Chess game

Last time I played chess I was in the 6th grade or so. Okay, I didn't actually _play_ it, I was sort of moving the figures according to the rules. Since I don't know how to play chess, I decided to implement my own game of chess in Ruby. I hope to find time to turn it into a web game later on. Currently, the game is played in the terminal and it is a bit hard on the eyes.

For now, I am still working on the logic. One of the challenges was to write a generalized method that would allow to move a piece in any direction and return an error if there was a block on the way. At first, I ended up writing 8 if statements - one for each direction - but that looked so, so ugly. However, I realized it was possible to specify vectors instead. In the end, the method looked as follows:

def is_it_blocked?(board, from_x, from_y, to_x, to_y)

        result = false
        direction_x = from_x > to_x ? 1 : -1
        direction_y = from_y > to_y ? 1 : -1

        row = (from_x - to_x).abs
        col = (from_y - to_y).abs

        if  row > col
            diff = row
        else
            diff = col
        end

        (1...diff).each do |i|
            if row > col
                cell = board.board[to_x+i*direction_x][to_y]
                result = true if !cell.nil?
            elsif col > row
                cell = board.board[to_x][to_y+i*direction_y]
                result = true if !cell.nil?
            else
                cell = board.board[to_x+i*direction_x][to_y+i*direction_y]
                result = true if !cell.nil?
            end
        end
        result
    end

Stacking arithmetic expressions

As I was reviewing linked list data structure, I came across a beautifully simple algorithm to evaluate an arithmetic expression, developed by E.W. Dijkstra. Say, you have an expression in a form like "(1+(2*3)+3)". Dijkstra's algorithm uses two stacks: one holds the values and the second one holds the operators.
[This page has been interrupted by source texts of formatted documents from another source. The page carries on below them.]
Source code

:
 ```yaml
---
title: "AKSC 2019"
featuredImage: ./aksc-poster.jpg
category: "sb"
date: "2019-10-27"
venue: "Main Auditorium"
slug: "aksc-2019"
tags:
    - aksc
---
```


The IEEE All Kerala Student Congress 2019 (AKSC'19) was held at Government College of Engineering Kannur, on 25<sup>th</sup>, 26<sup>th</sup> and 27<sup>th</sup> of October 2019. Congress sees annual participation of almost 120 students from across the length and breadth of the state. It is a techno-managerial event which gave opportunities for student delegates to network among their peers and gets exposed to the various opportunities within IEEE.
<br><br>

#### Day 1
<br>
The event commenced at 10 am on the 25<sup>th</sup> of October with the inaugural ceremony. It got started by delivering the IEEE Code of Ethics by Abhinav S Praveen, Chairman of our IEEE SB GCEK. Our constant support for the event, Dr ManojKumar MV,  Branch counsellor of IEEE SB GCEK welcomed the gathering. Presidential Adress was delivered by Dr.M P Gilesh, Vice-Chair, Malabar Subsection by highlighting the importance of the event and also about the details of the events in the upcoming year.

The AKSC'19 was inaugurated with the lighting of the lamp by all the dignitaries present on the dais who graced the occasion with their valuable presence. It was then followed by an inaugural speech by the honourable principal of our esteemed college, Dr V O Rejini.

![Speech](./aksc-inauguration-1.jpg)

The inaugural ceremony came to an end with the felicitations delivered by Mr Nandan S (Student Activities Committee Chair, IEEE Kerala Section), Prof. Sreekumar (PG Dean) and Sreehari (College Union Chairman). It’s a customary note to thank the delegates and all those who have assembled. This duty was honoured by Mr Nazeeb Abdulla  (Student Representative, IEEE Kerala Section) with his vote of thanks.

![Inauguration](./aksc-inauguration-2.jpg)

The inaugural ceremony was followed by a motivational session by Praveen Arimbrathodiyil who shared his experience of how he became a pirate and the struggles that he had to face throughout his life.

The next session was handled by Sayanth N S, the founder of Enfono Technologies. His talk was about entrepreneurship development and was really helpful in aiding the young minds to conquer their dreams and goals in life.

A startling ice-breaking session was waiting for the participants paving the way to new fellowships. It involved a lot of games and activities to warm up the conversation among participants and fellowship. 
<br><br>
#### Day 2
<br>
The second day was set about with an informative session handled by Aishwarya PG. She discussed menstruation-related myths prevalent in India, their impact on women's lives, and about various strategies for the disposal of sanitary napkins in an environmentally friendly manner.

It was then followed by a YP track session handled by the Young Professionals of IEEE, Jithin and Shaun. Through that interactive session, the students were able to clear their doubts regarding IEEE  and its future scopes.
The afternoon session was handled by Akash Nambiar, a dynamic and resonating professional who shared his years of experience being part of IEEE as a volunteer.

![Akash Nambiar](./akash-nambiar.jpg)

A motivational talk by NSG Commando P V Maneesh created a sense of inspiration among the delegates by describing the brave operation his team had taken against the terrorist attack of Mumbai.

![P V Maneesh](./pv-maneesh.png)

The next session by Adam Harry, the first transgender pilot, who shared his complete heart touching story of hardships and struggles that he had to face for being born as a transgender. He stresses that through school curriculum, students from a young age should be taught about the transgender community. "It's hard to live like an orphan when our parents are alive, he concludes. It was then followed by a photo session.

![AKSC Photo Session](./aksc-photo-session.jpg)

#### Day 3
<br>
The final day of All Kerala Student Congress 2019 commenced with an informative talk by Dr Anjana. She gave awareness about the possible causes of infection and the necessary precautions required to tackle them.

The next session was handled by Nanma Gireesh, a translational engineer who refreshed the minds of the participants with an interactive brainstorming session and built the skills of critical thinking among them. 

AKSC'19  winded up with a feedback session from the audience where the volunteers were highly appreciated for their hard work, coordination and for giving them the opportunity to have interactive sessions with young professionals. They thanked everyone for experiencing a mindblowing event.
As you are iterating over the string, you push values and operators onto corresponding stack if you encounter an opening parenthesis. Once you encounter a closing parenthesis, you pop a value and an operator, perform an arithmetic operation and push an updated value to the value stack. This implementation requires that the expression has a complete set of opening and closing parentheses.

Instead of using Ruby's Array and corresponding pop() and push() methods, I decided to implement my own stack class as a singly linked list from scratch. By the way, the time complexity for stack operations are as follows: O(1) for push() and pop(). This makes sense since we are just accessing the top element. However, the search for an element would be slow (O(n)), since linked lists do not support indices, and one would have to traverse all the elements to get to the desired one.

class Stack

    attr_accessor :first

    def initialize
        @first = Node.new
        @len = 0
    end

    def push(item)
        oldfirst = @first
        @first = Node.new
        @first.item = item
        @first.next = oldfirst
        @len += 1
    end

    def peek
        return @first.item
    end

    def pop
        item = @first.item
        @first = @first.next
        @len -= 1
        item
    end

    def empty?
        return @len == 0
    end

    def len
        return @len
    end

    class Node
        attr_accessor :item, :next

        def initialize
            @item = nil
            @next = nil
        end
    end
end

def calculate(str)

    values = Stack.new
    operators = Stack.new

    str.split(" ").each do |i|
        if i == '('
            # just skip
        elsif i == '+'
            operators.push(i)
        elsif i == '-'
            operators.push(i)
        elsif i == '*'
            operators.push(i)
        elsif i == '/'
            operators.push(i)
        elsif i == 'sqrt'
            operators.push(i)
        elsif i == ')'
            operator = operators.pop
            value = values.pop
            if operator == '+'
                value = values.pop + value
            elsif operator == '-'
                value = values.pop - value
            elsif operator == '*'
                value = values.pop * value
            elsif operator == '/'
                value = values.pop / value
            elsif operator == 'sqrt'
                value = Math.sqrt(value)
            end
            values.push(value)
        else
            values.push(i.to_f)
        end
    end
    values.pop
end

str = "( 1 + ( ( 2 + 3 ) * ( 4 * 5 ) ) )"
puts calculate(str)
str2 = "( ( 1 + sqrt ( 5.0 ) ) / 2.0 )"
puts calculate(str2)

Operator precendence

In this post I would like to discuss the difference between Ruby's and / && and or / || operators. Based on prior experience with Java, I would usually use && instead of and (|| instead of or). However, I've seen code samples with and or operators, and so I was under impression that it might've been a more Ruby-ish, human friendly way of writing code. (Plus, I was used to using and (or) when programming in NetLogo).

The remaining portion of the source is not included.